= Ann Turner Robinson =

Ann Turner Robinson (née Turner; died 5 January 1741, London) was an English soprano of the 18th century.

==Life==
She was the youngest daughter of William Turner, a composer and countertenor who was a contemporary of Henry Purcell, and is best remembered for her association with the composer George Frideric Handel, in whose operas she sang.

On 6 September 1716 she married the organist John Robinson. They had a daughter who had a singing career, and other children who died young.

Her first public performances were in 1718: in the April of that year she sang a cantata by Ariosti at the King's Theatre, and the year after she performed in a private concert, accompanied by Handel, as a replacement for Jane Barbier. The librettist John Hughes commented at the time that
her late improvement has I think plac'd her in the first Rank of our English Performers.

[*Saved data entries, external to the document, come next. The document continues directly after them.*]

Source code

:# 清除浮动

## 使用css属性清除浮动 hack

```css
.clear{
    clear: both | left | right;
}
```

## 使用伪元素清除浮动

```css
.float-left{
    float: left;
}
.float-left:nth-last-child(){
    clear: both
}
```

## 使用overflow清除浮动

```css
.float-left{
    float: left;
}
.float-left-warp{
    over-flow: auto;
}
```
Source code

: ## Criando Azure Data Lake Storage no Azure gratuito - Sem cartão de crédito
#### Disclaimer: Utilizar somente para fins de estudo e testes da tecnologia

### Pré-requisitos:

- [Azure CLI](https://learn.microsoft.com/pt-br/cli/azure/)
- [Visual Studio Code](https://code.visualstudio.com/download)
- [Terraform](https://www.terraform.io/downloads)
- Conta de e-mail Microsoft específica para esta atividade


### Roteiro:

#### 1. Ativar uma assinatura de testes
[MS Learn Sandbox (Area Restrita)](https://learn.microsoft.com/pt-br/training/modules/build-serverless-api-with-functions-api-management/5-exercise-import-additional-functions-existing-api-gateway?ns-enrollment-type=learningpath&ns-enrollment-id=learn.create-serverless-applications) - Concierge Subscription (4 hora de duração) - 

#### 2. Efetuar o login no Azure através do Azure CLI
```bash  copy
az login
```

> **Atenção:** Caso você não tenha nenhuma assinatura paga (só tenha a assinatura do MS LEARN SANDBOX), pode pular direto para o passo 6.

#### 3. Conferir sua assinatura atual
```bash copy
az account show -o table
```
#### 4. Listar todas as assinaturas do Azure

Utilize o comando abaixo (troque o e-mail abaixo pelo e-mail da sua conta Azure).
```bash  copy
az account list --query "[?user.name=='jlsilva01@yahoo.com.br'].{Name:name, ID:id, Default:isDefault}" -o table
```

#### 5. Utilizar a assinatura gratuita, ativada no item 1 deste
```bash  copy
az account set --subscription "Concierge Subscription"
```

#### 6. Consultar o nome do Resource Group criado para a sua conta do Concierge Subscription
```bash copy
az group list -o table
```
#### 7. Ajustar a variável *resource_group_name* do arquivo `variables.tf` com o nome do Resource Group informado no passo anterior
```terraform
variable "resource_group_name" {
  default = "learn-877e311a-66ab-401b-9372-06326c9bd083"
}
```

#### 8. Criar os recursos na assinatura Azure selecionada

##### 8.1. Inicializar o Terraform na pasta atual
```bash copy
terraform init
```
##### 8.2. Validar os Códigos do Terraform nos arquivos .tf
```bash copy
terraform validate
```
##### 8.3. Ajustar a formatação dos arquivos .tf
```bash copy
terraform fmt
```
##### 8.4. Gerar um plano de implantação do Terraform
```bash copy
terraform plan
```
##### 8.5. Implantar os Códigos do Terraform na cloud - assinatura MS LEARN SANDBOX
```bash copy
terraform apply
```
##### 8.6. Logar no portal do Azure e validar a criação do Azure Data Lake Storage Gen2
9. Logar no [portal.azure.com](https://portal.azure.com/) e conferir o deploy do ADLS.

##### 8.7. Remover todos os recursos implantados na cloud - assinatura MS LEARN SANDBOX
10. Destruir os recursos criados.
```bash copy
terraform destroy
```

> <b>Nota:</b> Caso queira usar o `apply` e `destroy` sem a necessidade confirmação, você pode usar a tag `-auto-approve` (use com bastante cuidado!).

Evidently the concert did nothing to harm Handel's opinion of her, for in 1720 she performed (alongside Anastasia Robinson, with whom she is often confused) in the first season of the Royal Academy, where she performed in Porta's Numitore, Domenico Scarlatti's Narciso, and, most famously, created the role of Polissena in Handel's Radamisto, a role that shows Handel's confidence in her abilities: the role calls for a range of e' to a and for some virtuosic excellence at a high tessitura.

It is likely that Turner Robinson was the "Mrs Robinson" who would regularly sing between the acts in the dramas at Drury Lane (late 1725 to late 1726), and who performed seven of Handel's operatic arias in her benefit on 28 April 1726. In a later benefit in March 1729 she included no fewer than 14 of Handel's works (the majority of which had been originally composed for Faustina Bordoni or Francesca Cuzzoni). In 1732 she sang in the first London performances of Handel's oratorios, as an Israelite woman in Esther.